SOS to sell home office gear

Published:Friday | November 20, 2020 | 12:12 AMSteven Jackson - Senior Business Reporter
File
Allan McDaniel, deputy managing director of Stationery & Office Supplies Limited.
File Allan McDaniel, deputy managing director of Stationery & Office Supplies Limited.

Facing a new paradigm of smaller offices and staff working remotely from home, the inevitable implication of which is reduced demand for office furniture, Stationery and Office Supplies Limited, SOS, has started offering home office furniture to make up revenue.

“It has opened up an office home line that was not there before. We have been selling to the home market with a few of our items, but in the next few months we will be stocking a complete home line that persons can come and choose from without waiting,” said Deputy Managing Director Allan McDaniel.

The line will include chairs, tables and the sort, not general household furniture.

“Home furniture as in beds and sofas — no; that is a completely different market that we are not entering at this time,” he said.

Stationery and Office Supplies revenues fell 17 per cent to $240 million in the September quarter, from $288 million a year earlier.
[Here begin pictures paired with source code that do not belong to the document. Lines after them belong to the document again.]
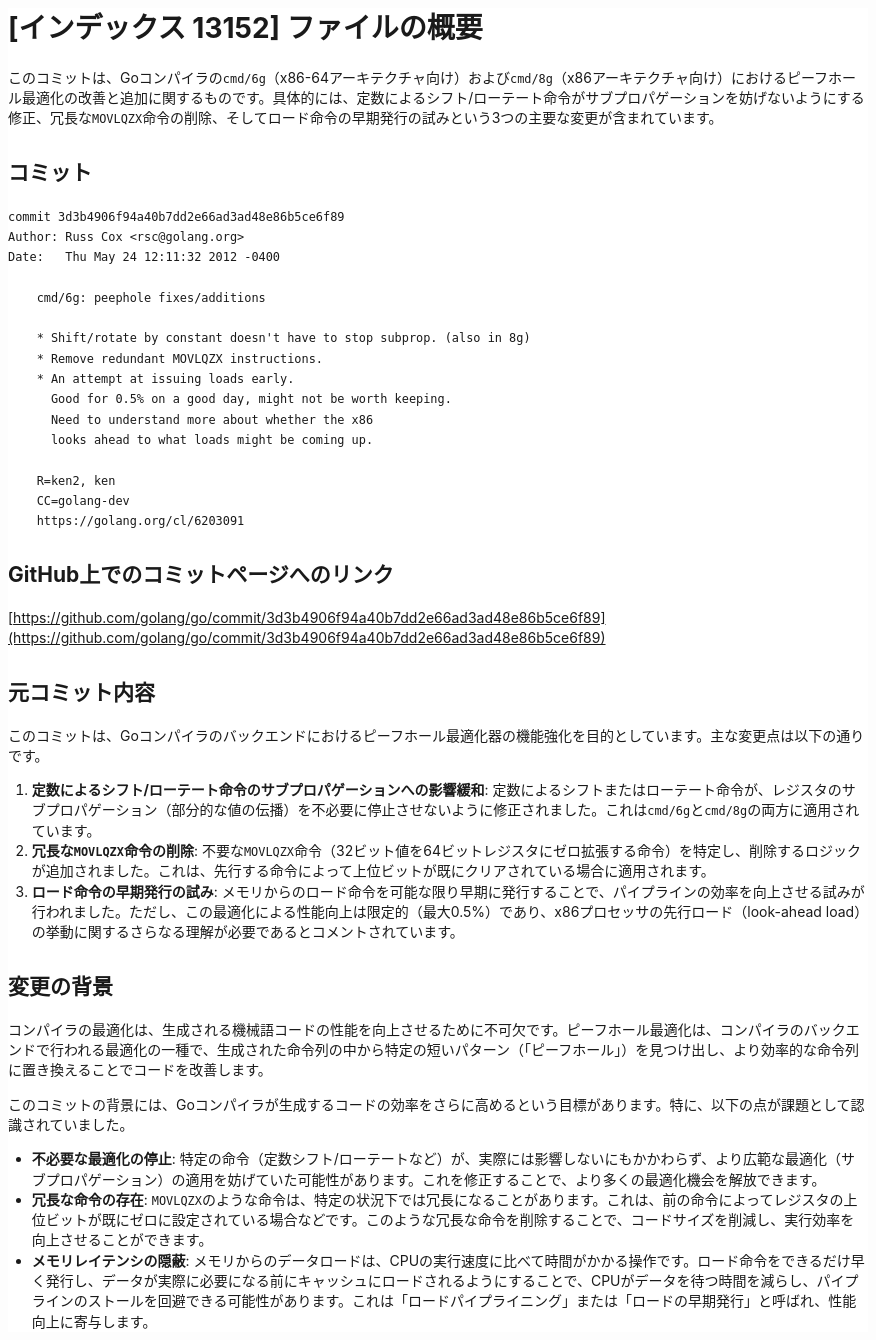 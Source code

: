 # [インデックス 13152] ファイルの概要

このコミットは、Goコンパイラの`cmd/6g`（x86-64アーキテクチャ向け）および`cmd/8g`（x86アーキテクチャ向け）におけるピーフホール最適化の改善と追加に関するものです。具体的には、定数によるシフト/ローテート命令がサブプロパゲーションを妨げないようにする修正、冗長な`MOVLQZX`命令の削除、そしてロード命令の早期発行の試みという3つの主要な変更が含まれています。

## コミット

```
commit 3d3b4906f94a40b7dd2e66ad3ad48e86b5ce6f89
Author: Russ Cox <rsc@golang.org>
Date:   Thu May 24 12:11:32 2012 -0400

    cmd/6g: peephole fixes/additions
    
    * Shift/rotate by constant doesn't have to stop subprop. (also in 8g)
    * Remove redundant MOVLQZX instructions.
    * An attempt at issuing loads early.
      Good for 0.5% on a good day, might not be worth keeping.
      Need to understand more about whether the x86
      looks ahead to what loads might be coming up.
    
    R=ken2, ken
    CC=golang-dev
    https://golang.org/cl/6203091
```

## GitHub上でのコミットページへのリンク

[https://github.com/golang/go/commit/3d3b4906f94a40b7dd2e66ad3ad48e86b5ce6f89](https://github.com/golang/go/commit/3d3b4906f94a40b7dd2e66ad3ad48e86b5ce6f89)

## 元コミット内容

このコミットは、Goコンパイラのバックエンドにおけるピーフホール最適化器の機能強化を目的としています。主な変更点は以下の通りです。

1.  **定数によるシフト/ローテート命令のサブプロパゲーションへの影響緩和**: 定数によるシフトまたはローテート命令が、レジスタのサブプロパゲーション（部分的な値の伝播）を不必要に停止させないように修正されました。これは`cmd/6g`と`cmd/8g`の両方に適用されています。
2.  **冗長な`MOVLQZX`命令の削除**: 不要な`MOVLQZX`命令（32ビット値を64ビットレジスタにゼロ拡張する命令）を特定し、削除するロジックが追加されました。これは、先行する命令によって上位ビットが既にクリアされている場合に適用されます。
3.  **ロード命令の早期発行の試み**: メモリからのロード命令を可能な限り早期に発行することで、パイプラインの効率を向上させる試みが行われました。ただし、この最適化による性能向上は限定的（最大0.5%）であり、x86プロセッサの先行ロード（look-ahead load）の挙動に関するさらなる理解が必要であるとコメントされています。

## 変更の背景

コンパイラの最適化は、生成される機械語コードの性能を向上させるために不可欠です。ピーフホール最適化は、コンパイラのバックエンドで行われる最適化の一種で、生成された命令列の中から特定の短いパターン（「ピーフホール」）を見つけ出し、より効率的な命令列に置き換えることでコードを改善します。

このコミットの背景には、Goコンパイラが生成するコードの効率をさらに高めるという目標があります。特に、以下の点が課題として認識されていました。

*   **不必要な最適化の停止**: 特定の命令（定数シフト/ローテートなど）が、実際には影響しないにもかかわらず、より広範な最適化（サブプロパゲーション）の適用を妨げていた可能性があります。これを修正することで、より多くの最適化機会を解放できます。
*   **冗長な命令の存在**: `MOVLQZX`のような命令は、特定の状況下では冗長になることがあります。これは、前の命令によってレジスタの上位ビットが既にゼロに設定されている場合などです。このような冗長な命令を削除することで、コードサイズを削減し、実行効率を向上させることができます。
*   **メモリレイテンシの隠蔽**: メモリからのデータロードは、CPUの実行速度に比べて時間がかかる操作です。ロード命令をできるだけ早く発行し、データが実際に必要になる前にキャッシュにロードされるようにすることで、CPUがデータを待つ時間を減らし、パイプラインのストールを回避できる可能性があります。これは「ロードパイプライニング」または「ロードの早期発行」と呼ばれ、性能向上に寄与します。
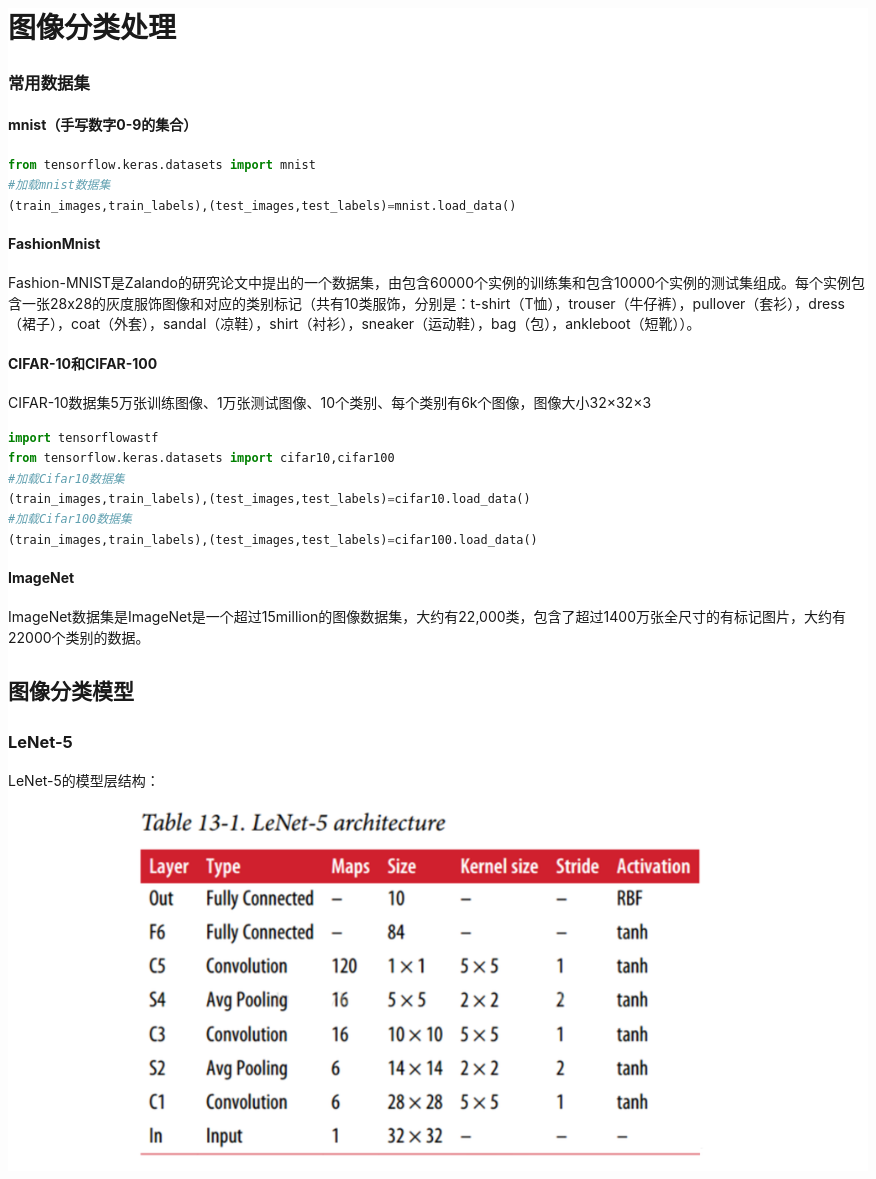 # 图像分类处理

### 常用数据集

#### mnist（手写数字0-9的集合）

```python
from tensorflow.keras.datasets import mnist
#加载mnist数据集
(train_images,train_labels),(test_images,test_labels)=mnist.load_data()
```

#### FashionMnist

Fashion-MNIST是Zalando的研究论文中提出的一个数据集，由包含60000个实例的训练集和包含10000个实例的测试集组成。每个实例包含一张28x28的灰度服饰图像和对应的类别标记（共有10类服饰，分别是：t-shirt（T恤），trouser（牛仔裤），pullover（套衫），dress（裙子），coat（外套），sandal（凉鞋），shirt（衬衫），sneaker（运动鞋），bag（包），ankleboot（短靴））。



#### CIFAR-10和CIFAR-100

CIFAR-10数据集5万张训练图像、1万张测试图像、10个类别、每个类别有6k个图像，图像大小32×32×3



```python
import tensorflowastf
from tensorflow.keras.datasets import cifar10,cifar100
#加载Cifar10数据集
(train_images,train_labels),(test_images,test_labels)=cifar10.load_data()
#加载Cifar100数据集
(train_images,train_labels),(test_images,test_labels)=cifar100.load_data()
```

#### ImageNet

ImageNet数据集是ImageNet是一个超过15million的图像数据集，大约有22,000类，包含了超过1400万张全尺寸的有标记图片，大约有22000个类别的数据。



## 图像分类模型

### LeNet-5

LeNet-5的模型层结构：

![image-20231228071249846](assets/image-20231228071249846.png)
Company directors described the third quarter as difficult with the effects of the COVID-19 virus still present. The period was characterised by the biggest spike in cases of the virus, and followed earlier quarters of work-from-home orders and staff cuts across Jamaica that resulted in an erosion in business for the stationery and office supplies market.

During the June quarter, SOS suffered its first quarterly loss since joining the Jamaica Stock Exchange in 2017, but returned to profitability in the third quarter with a profit of $6.8 million.

McDaniel said the performance in 2020 should be seen more within the context of recovery, given the extraordinary and unprecedented event that the pandemic represents, rather than comparison to 2019’s record performance.

“It is clear that we have not reached 2019 levels, but what must be noted is that after the initial fallout in the second quarter of 2020, when COVID-19 caused major disruptions in all aspects of the Jamaican economy, we have been able to increase sales in the third quarter of 2020 by 77 per cent over the second quarter of 2020,” the company stated.

At the end of the third quarter, SOS’s total assets increased to $905 million from $888 million in September 2019. And its capital stood at $625 million, up from $596 million.